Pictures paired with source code

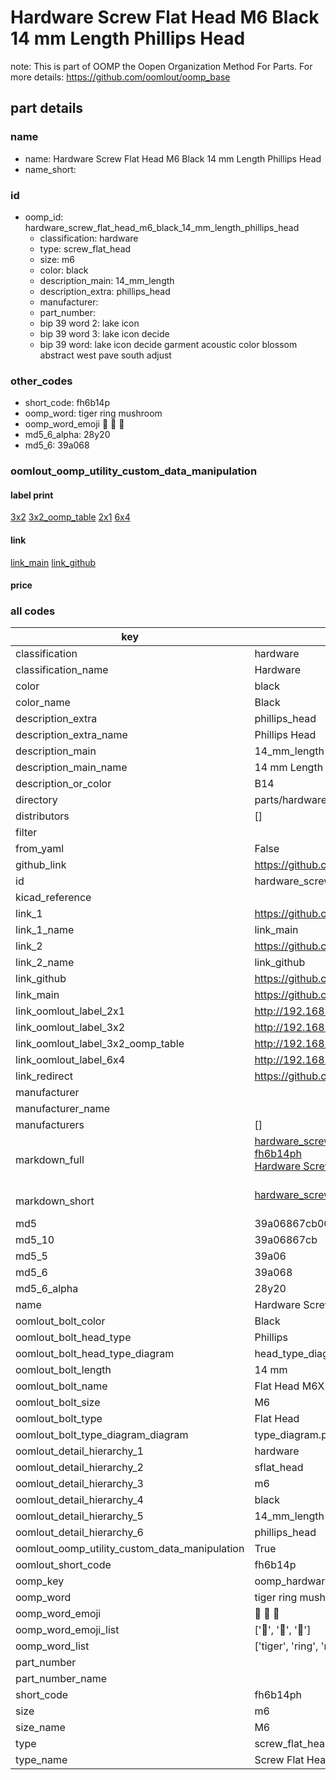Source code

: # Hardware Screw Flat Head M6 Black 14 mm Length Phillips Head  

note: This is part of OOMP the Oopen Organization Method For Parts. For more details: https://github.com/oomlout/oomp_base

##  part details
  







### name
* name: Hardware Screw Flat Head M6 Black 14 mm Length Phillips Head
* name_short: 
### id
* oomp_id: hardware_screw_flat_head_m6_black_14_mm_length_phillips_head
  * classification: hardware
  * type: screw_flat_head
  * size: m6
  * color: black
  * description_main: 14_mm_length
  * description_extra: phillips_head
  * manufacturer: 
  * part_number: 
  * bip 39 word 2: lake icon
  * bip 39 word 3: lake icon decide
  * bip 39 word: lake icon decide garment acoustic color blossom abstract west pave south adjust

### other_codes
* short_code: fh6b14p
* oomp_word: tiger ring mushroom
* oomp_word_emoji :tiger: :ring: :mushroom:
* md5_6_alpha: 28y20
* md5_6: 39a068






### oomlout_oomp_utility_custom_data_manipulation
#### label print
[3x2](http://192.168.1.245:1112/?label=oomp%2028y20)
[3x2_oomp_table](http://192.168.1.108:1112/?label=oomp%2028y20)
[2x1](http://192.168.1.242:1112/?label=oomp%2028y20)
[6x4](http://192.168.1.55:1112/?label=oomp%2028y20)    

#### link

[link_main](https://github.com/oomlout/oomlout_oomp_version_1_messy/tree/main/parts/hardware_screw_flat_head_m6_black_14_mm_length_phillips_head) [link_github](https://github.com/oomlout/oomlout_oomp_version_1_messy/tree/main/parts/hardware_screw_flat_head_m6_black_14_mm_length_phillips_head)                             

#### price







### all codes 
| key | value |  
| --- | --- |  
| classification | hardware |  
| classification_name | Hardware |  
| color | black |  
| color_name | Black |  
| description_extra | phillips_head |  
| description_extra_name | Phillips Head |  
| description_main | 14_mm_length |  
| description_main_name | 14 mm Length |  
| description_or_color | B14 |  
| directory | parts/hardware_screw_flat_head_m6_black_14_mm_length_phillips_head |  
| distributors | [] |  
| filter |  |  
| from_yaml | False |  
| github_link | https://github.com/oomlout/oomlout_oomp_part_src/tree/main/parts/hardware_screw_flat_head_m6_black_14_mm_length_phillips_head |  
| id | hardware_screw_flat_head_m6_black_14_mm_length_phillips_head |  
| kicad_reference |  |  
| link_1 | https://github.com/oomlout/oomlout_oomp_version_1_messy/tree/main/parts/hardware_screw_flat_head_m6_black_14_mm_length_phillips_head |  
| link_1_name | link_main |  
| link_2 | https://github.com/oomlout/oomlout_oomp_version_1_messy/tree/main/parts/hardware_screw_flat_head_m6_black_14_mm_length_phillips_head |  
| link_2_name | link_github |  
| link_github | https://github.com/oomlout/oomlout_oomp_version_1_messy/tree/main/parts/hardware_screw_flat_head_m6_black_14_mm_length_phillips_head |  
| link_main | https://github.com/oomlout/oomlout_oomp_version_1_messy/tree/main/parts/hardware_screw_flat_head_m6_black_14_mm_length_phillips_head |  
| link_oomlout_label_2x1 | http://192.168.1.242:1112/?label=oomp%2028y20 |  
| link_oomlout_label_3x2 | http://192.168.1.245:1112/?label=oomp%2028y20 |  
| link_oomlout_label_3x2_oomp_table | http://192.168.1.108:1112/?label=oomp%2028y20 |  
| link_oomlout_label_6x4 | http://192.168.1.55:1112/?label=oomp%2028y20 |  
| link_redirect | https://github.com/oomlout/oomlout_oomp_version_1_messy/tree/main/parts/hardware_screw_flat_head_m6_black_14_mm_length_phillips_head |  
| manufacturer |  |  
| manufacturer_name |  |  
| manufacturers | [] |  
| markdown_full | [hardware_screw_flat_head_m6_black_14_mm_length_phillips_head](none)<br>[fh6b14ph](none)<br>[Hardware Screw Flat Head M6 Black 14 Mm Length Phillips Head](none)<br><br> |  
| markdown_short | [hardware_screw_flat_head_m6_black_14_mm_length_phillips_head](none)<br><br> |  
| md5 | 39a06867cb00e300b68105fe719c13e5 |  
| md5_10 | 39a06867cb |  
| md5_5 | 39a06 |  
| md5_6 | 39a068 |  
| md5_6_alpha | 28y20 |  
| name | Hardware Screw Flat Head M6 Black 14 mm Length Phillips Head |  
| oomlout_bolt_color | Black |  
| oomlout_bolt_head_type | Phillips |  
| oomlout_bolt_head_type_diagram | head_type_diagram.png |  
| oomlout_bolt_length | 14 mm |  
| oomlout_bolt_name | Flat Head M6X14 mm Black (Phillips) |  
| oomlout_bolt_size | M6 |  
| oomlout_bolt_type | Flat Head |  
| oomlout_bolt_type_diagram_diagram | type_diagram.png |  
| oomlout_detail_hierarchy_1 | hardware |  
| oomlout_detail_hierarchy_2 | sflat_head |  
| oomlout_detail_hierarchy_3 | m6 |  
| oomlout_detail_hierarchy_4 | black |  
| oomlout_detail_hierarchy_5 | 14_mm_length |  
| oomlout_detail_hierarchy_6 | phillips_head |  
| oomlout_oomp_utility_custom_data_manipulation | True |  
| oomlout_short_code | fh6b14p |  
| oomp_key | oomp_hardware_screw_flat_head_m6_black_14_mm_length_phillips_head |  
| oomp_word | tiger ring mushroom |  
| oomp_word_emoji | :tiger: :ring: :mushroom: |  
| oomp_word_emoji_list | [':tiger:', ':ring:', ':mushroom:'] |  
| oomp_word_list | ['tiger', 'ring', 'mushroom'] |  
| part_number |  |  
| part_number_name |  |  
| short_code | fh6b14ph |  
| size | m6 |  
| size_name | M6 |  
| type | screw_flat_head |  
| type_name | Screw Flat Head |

WHAT TO DO
Return each line of the data that contains the string "https".

RESULT OF THIS EXERCISE
note: This is part of OOMP the Oopen Organization Method For Parts. For more details: https://github.com/oomlout/oomp_base
[link_main](https://github.com/oomlout/oomlout_oomp_version_1_messy/tree/main/parts/hardware_screw_flat_head_m6_black_14_mm_length_phillips_head) [link_github](https://github.com/oomlout/oomlout_oomp_version_1_messy/tree/main/parts/hardware_screw_flat_head_m6_black_14_mm_length_phillips_head)                             
| github_link | https://github.com/oomlout/oomlout_oomp_part_src/tree/main/parts/hardware_screw_flat_head_m6_black_14_mm_length_phillips_head |  
| link_1 | https://github.com/oomlout/oomlout_oomp_version_1_messy/tree/main/parts/hardware_screw_flat_head_m6_black_14_mm_length_phillips_head |  
| link_2 | https://github.com/oomlout/oomlout_oomp_version_1_messy/tree/main/parts/hardware_screw_flat_head_m6_black_14_mm_length_phillips_head |  
| link_github | https://github.com/oomlout/oomlout_oomp_version_1_messy/tree/main/parts/hardware_screw_flat_head_m6_black_14_mm_length_phillips_head |  
| link_main | https://github.com/oomlout/oomlout_oomp_version_1_messy/tree/main/parts/hardware_screw_flat_head_m6_black_14_mm_length_phillips_head |  
| link_redirect | https://github.com/oomlout/oomlout_oomp_version_1_messy/tree/main/parts/hardware_screw_flat_head_m6_black_14_mm_length_phillips_head |  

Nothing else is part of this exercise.